(Stored dataset items)
************

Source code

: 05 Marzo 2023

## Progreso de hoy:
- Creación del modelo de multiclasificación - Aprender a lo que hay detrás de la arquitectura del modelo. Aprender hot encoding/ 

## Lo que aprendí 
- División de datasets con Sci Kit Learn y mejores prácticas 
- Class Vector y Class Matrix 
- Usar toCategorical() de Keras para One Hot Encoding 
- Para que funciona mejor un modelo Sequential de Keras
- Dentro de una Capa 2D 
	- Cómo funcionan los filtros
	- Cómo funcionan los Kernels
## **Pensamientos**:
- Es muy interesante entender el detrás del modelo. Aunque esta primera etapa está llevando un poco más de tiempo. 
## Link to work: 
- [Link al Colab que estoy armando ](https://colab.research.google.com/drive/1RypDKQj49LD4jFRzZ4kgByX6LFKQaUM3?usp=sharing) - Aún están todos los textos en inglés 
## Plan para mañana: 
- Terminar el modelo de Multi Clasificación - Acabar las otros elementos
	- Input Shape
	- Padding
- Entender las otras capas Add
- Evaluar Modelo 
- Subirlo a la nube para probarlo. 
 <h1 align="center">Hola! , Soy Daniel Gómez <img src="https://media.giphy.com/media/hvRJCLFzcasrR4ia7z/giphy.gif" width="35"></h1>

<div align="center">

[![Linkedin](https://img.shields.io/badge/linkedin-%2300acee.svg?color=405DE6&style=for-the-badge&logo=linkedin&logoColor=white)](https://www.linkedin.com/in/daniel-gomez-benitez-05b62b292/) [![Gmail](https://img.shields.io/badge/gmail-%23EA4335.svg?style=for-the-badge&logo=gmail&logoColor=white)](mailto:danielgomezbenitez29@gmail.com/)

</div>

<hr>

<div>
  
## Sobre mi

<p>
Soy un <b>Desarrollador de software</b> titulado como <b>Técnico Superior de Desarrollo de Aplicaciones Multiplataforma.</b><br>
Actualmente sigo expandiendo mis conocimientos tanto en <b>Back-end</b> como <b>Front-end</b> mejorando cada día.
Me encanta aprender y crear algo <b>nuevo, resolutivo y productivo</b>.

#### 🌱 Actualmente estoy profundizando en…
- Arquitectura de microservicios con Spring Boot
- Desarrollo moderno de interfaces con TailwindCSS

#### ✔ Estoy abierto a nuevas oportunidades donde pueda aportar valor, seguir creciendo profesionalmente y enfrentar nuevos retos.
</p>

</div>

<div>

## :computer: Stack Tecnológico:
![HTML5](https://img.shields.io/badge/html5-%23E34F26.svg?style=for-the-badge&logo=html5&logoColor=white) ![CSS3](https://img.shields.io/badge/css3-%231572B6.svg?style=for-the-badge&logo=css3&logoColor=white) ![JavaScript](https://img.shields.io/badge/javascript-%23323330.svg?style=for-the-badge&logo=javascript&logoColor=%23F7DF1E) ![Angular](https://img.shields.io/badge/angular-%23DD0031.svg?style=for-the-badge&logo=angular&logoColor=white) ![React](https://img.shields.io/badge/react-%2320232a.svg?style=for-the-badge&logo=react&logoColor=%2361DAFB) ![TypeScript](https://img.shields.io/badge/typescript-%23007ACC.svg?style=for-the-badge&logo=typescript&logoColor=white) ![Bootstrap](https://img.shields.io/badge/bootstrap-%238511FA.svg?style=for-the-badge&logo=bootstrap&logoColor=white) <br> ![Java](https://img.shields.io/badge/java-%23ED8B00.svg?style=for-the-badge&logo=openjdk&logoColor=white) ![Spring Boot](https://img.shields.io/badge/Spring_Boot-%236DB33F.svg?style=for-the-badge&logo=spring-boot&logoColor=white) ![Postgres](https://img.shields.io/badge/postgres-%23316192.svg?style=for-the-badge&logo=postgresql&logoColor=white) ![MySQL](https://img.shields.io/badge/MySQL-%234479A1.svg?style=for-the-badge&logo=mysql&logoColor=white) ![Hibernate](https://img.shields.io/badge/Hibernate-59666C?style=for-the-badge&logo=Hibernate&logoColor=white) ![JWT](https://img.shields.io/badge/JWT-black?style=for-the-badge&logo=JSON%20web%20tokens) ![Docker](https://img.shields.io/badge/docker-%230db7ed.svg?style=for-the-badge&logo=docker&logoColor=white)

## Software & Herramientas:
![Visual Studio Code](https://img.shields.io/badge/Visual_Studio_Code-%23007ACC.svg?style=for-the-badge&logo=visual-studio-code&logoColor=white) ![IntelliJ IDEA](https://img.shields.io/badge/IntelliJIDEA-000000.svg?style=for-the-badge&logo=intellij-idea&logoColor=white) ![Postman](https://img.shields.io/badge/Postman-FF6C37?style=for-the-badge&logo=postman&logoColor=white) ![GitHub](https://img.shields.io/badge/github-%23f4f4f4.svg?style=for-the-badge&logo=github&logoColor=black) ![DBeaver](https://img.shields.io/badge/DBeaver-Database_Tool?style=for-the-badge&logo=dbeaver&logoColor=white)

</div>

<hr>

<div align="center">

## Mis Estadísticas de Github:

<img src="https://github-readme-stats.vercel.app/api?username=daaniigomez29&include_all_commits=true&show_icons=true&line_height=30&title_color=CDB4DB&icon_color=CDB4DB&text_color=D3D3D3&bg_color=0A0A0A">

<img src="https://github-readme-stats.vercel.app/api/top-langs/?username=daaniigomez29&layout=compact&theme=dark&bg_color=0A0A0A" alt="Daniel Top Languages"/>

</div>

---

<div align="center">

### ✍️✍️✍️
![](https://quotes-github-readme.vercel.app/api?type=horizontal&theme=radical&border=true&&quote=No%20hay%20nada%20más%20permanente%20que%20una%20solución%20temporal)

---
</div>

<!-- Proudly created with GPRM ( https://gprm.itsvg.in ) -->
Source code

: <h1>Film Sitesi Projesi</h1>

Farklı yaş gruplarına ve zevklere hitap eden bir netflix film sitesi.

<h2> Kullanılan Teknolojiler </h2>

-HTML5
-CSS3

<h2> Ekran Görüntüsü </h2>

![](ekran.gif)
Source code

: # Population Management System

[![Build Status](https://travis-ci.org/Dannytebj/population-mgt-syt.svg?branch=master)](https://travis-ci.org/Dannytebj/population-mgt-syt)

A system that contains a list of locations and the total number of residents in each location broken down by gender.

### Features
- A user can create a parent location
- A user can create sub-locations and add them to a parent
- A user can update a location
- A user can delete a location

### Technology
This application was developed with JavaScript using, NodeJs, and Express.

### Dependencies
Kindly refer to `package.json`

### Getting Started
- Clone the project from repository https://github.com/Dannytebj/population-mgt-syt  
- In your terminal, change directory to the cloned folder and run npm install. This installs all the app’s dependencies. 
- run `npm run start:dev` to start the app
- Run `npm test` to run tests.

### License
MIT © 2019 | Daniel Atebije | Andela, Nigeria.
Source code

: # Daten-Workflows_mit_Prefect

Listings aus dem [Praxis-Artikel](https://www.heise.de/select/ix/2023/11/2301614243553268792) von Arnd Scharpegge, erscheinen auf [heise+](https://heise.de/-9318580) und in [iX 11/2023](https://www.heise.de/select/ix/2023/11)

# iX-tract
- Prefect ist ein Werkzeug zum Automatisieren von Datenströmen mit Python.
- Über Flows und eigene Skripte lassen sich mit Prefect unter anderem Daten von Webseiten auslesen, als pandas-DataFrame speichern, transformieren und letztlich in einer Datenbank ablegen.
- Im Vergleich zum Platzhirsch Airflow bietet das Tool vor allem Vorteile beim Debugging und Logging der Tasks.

************

What this task involves:
Scan the data above, find each line with "Actualmente", and copy it.

Result of the task:
Actualmente sigo expandiendo mis conocimientos tanto en <b>Back-end</b> como <b>Front-end</b> mejorando cada día.
#### 🌱 Actualmente estoy profundizando en…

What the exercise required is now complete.